In the records below, find the line containing "use nodejs to" and the line containing "outputter_listen: this net"; please repeat exactly the lines from one to the other, both included, and nothing more.

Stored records
╭──

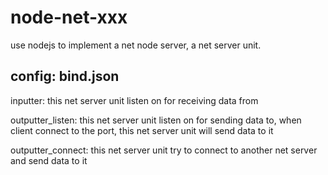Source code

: # node-net-xxx
use nodejs to implement a net node server, a net server unit.

## config: bind.json
inputter: this net server unit listen on for receiving data from

outputter_listen: this net server unit listen on for sending data to, when client 
             connect to the port, this  net server unit will send data to it

outputter_connect: this net server unit try to connect to another net server and 
             send data to it


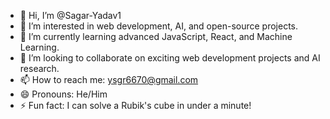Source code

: - 👋 Hi, I’m @Sagar-Yadav1
- 👀 I’m interested in web development, AI, and open-source projects.
- 🌱 I’m currently learning advanced JavaScript, React, and Machine Learning.
- 💞️ I’m looking to collaborate on exciting web development projects and AI research.
- 📫 How to reach me: ysgr6670@gmail.com
- 😄 Pronouns: He/Him
- ⚡ Fun fact: I can solve a Rubik's cube in under a minute!

<!---
Sagar-Yadav1/Sagar-Yadav1 is a ✨ special ✨ repository because its `README.md` (this file) appears on your GitHub profile.
You can click the Preview link to take a look at your changes.
--->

╰──

Completed task
use nodejs to implement a net node server, a net server unit.

## config: bind.json
inputter: this net server unit listen on for receiving data from

outputter_listen: this net server unit listen on for sending data to, when client 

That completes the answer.